Well of course. What else would you expect with a character named after me?


----------



## de l'eau salée (Nov 10, 2008)

mcgooglian said:


> Well of course. What else would you expect with a character named after me?


A mass of paparazzi peeping in your bathroom window.


----------



## mcgooglian (Nov 12, 2008)

Silhouetree said:


> A mass of paparazzi peeping in your bathroom window.


But I do my best thinking in the bathroom, whatever shall I do?


----------



## de l'eau salée (Nov 10, 2008)

mcgooglian said:


> But I do my best thinking in the bathroom, whatever shall I do?


Blow them up


----------



## mcgooglian (Nov 12, 2008)

Silhouetree said:


> Blow them up


That always works. I shall do that.


----------



## gOpheR (Jan 19, 2009)

Tess Armadillo


----------



## Decon (Dec 9, 2008)

Think that since it seems to be a male character, Finian would be an interesting name. So maybe if he had scottish descent and accent? Or, if you're still thinking about doing it in Alaska, you could use a russian name. Like Peter or something.


----------



## shacklesofreality (Dec 31, 2008)

I have to go with Reed, because that's my actual name :laughingwell, it's a a variation of the spelling)


----------



## Ninja Nem (Oct 19, 2008)

Decon said:


> Think that since it seems to be a male character, Finian would be an interesting name. So maybe if he had scottish descent and accent?

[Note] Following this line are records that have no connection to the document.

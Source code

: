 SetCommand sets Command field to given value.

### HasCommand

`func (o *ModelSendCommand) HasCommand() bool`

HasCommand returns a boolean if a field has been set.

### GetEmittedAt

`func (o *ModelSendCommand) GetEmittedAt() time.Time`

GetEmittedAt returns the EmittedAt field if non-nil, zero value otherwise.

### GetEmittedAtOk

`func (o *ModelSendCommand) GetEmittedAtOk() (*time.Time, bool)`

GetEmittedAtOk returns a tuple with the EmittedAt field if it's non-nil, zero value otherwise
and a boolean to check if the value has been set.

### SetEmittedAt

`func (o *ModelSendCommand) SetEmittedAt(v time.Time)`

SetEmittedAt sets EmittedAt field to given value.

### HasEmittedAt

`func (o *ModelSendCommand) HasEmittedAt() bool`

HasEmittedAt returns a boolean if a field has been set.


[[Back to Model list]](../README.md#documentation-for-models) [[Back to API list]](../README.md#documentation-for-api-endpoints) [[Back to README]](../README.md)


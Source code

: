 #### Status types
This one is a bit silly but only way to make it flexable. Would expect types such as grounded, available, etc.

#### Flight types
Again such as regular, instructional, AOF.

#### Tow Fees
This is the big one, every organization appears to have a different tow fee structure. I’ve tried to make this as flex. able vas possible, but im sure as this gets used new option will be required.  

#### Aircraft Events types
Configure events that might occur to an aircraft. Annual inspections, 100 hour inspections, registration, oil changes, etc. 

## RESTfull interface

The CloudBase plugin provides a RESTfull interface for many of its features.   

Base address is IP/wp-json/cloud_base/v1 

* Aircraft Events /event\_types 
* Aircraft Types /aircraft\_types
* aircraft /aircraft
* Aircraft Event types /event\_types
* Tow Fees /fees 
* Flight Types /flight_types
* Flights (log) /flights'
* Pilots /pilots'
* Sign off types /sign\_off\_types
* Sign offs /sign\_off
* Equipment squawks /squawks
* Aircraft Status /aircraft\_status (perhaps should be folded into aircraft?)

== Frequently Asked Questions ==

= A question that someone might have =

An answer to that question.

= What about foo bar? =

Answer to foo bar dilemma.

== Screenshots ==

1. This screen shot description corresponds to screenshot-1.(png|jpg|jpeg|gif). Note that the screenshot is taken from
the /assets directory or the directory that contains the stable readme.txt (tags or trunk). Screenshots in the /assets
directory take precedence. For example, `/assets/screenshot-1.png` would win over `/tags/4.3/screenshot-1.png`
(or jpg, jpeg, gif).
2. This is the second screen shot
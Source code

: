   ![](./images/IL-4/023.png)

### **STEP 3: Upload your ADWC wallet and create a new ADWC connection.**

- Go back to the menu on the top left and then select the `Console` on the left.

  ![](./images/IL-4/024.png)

Or, if you're still thinking about doing it in Alaska, you could use a russian name. Like Peter or something.


I picked that one because it's a musical name. There were few choices for male musical names for my poor bell ringer whose going to have an integral roll in the story. Although I think I'm going to use Reed too.


----------



## Ninja Nem (Oct 19, 2008)

shacklesofreality said:


> I have to go with Reed, because that's my actual name :laughingwell, it's a a variation of the spelling)


:crazy: Is it really? Talk about coincidences. The alternate spelling is Reid right?


----------



## Closet Extrovert (Mar 11, 2009)

I'd say go with whatever name suits your character. That's what I do.


----------



## WhoaCharlieee (Jun 6, 2009)

Finian.
[:

Sounds mysterious.


----------



## hommefatal (Jul 15, 2009)

Finian. I like the characters in it.


----------



## εmptε (Nov 20, 2008)

Carole or Reed


----------



## vanWinchester (May 29, 2009)

Closet Extrovert said:


> I'd say go with whatever name suits your character. That's what I do.


I have to agree with that one. Would be helpful if we knew a little something about the char, so we could pick better. Unless you really just want people to pick from the sound of the names. 
*Reed *sure sounds good. Then again, not sure what type of human your character is (gender and if it even IS a human etc).


----------



## Ninja Nem (Oct 19, 2008)

I forgot about this thread. :crazy:


----------